Rendered images with source text:
# # # # # # #
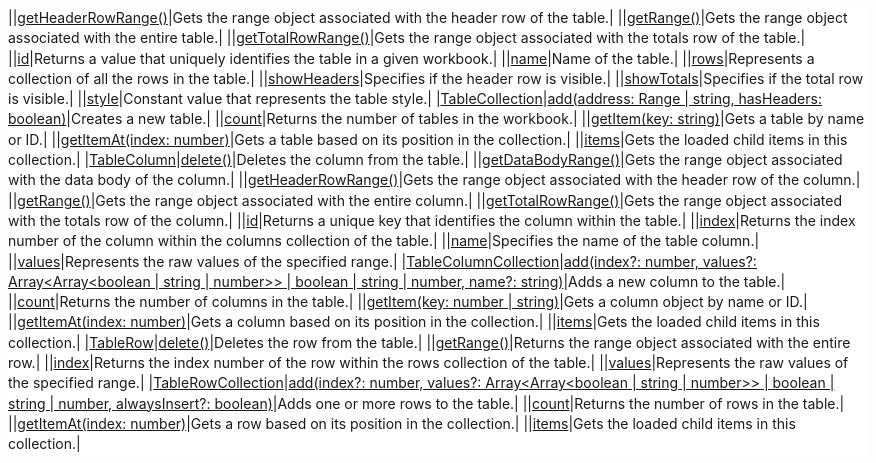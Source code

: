 ||[getHeaderRowRange()](/javascript/api/excel/excel.table#excel-excel-table-getHeaderRowRange-member(1))|Gets the range object associated with the header row of the table.|
||[getRange()](/javascript/api/excel/excel.table#excel-excel-table-getRange-member(1))|Gets the range object associated with the entire table.|
||[getTotalRowRange()](/javascript/api/excel/excel.table#excel-excel-table-getTotalRowRange-member(1))|Gets the range object associated with the totals row of the table.|
||[id](/javascript/api/excel/excel.table#excel-excel-table-id-member)|Returns a value that uniquely identifies the table in a given workbook.|
||[name](/javascript/api/excel/excel.table#excel-excel-table-name-member)|Name of the table.|
||[rows](/javascript/api/excel/excel.table#excel-excel-table-rows-member)|Represents a collection of all the rows in the table.|
||[showHeaders](/javascript/api/excel/excel.table#excel-excel-table-showHeaders-member)|Specifies if the header row is visible.|
||[showTotals](/javascript/api/excel/excel.table#excel-excel-table-showTotals-member)|Specifies if the total row is visible.|
||[style](/javascript/api/excel/excel.table#excel-excel-table-style-member)|Constant value that represents the table style.|
|[TableCollection](/javascript/api/excel/excel.tablecollection)|[add(address: Range \| string, hasHeaders: boolean)](/javascript/api/excel/excel.tablecollection#excel-excel-tablecollection-add-member(1))|Creates a new table.|
||[count](/javascript/api/excel/excel.tablecollection#excel-excel-tablecollection-count-member)|Returns the number of tables in the workbook.|
||[getItem(key: string)](/javascript/api/excel/excel.tablecollection#excel-excel-tablecollection-getItem-member(1))|Gets a table by name or ID.|
||[getItemAt(index: number)](/javascript/api/excel/excel.tablecollection#excel-excel-tablecollection-getItemAt-member(1))|Gets a table based on its position in the collection.|
||[items](/javascript/api/excel/excel.tablecollection#excel-excel-tablecollection-items-member)|Gets the loaded child items in this collection.|
|[TableColumn](/javascript/api/excel/excel.tablecolumn)|[delete()](/javascript/api/excel/excel.tablecolumn#excel-excel-tablecolumn-delete-member(1))|Deletes the column from the table.|
||[getDataBodyRange()](/javascript/api/excel/excel.tablecolumn#excel-excel-tablecolumn-getDataBodyRange-member(1))|Gets the range object associated with the data body of the column.|
||[getHeaderRowRange()](/javascript/api/excel/excel.tablecolumn#excel-excel-tablecolumn-getHeaderRowRange-member(1))|Gets the range object associated with the header row of the column.|
||[getRange()](/javascript/api/excel/excel.tablecolumn#excel-excel-tablecolumn-getRange-member(1))|Gets the range object associated with the entire column.|
||[getTotalRowRange()](/javascript/api/excel/excel.tablecolumn#excel-excel-tablecolumn-getTotalRowRange-member(1))|Gets the range object associated with the totals row of the column.|
||[id](/javascript/api/excel/excel.tablecolumn#excel-excel-tablecolumn-id-member)|Returns a unique key that identifies the column within the table.|
||[index](/javascript/api/excel/excel.tablecolumn#excel-excel-tablecolumn-index-member)|Returns the index number of the column within the columns collection of the table.|
||[name](/javascript/api/excel/excel.tablecolumn#excel-excel-tablecolumn-name-member)|Specifies the name of the table column.|
||[values](/javascript/api/excel/excel.tablecolumn#excel-excel-tablecolumn-values-member)|Represents the raw values of the specified range.|
|[TableColumnCollection](/javascript/api/excel/excel.tablecolumncollection)|[add(index?: number, values?: Array<Array<boolean \| string \| number>> \| boolean \| string \| number, name?: string)](/javascript/api/excel/excel.tablecolumncollection#excel-excel-tablecolumncollection-add-member(1))|Adds a new column to the table.|
||[count](/javascript/api/excel/excel.tablecolumncollection#excel-excel-tablecolumncollection-count-member)|Returns the number of columns in the table.|
||[getItem(key: number \| string)](/javascript/api/excel/excel.tablecolumncollection#excel-excel-tablecolumncollection-getItem-member(1))|Gets a column object by name or ID.|
||[getItemAt(index: number)](/javascript/api/excel/excel.tablecolumncollection#excel-excel-tablecolumncollection-getItemAt-member(1))|Gets a column based on its position in the collection.|
||[items](/javascript/api/excel/excel.tablecolumncollection#excel-excel-tablecolumncollection-items-member)|Gets the loaded child items in this collection.|
|[TableRow](/javascript/api/excel/excel.tablerow)|[delete()](/javascript/api/excel/excel.tablerow#excel-excel-tablerow-delete-member(1))|Deletes the row from the table.|
||[getRange()](/javascript/api/excel/excel.tablerow#excel-excel-tablerow-getRange-member(1))|Returns the range object associated with the entire row.|
||[index](/javascript/api/excel/excel.tablerow#excel-excel-tablerow-index-member)|Returns the index number of the row within the rows collection of the table.|
||[values](/javascript/api/excel/excel.tablerow#excel-excel-tablerow-values-member)|Represents the raw values of the specified range.|
|[TableRowCollection](/javascript/api/excel/excel.tablerowcollection)|[add(index?: number, values?: Array<Array<boolean \| string \| number>> \| boolean \| string \| number, alwaysInsert?: boolean)](/javascript/api/excel/excel.tablerowcollection#excel-excel-tablerowcollection-add-member(1))|Adds one or more rows to the table.|
||[count](/javascript/api/excel/excel.tablerowcollection#excel-excel-tablerowcollection-count-member)|Returns the number of rows in the table.|
||[getItemAt(index: number)](/javascript/api/excel/excel.tablerowcollection#excel-excel-tablerowcollection-getItemAt-member(1))|Gets a row based on its position in the collection.|
||[items](/javascript/api/excel/excel.tablerowcollection#excel-excel-tablerowcollection-items-member)|Gets the loaded child items in this collection.|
# # # # # # #
Some of the data mentions "getItemAt". Copy every line where it does.

* RESPONSE TO THE EXERCISE:
||[getItemAt(index: number)](/javascript/api/excel/excel.tablecollection#excel-excel-tablecollection-getItemAt-member(1))|Gets a table based on its position in the collection.|
||[getItemAt(index: number)](/javascript/api/excel/excel.tablecolumncollection#excel-excel-tablecolumncollection-getItemAt-member(1))|Gets a column based on its position in the collection.|
||[getItemAt(index: number)](/javascript/api/excel/excel.tablerowcollection#excel-excel-tablerowcollection-getItemAt-member(1))|Gets a row based on its position in the collection.|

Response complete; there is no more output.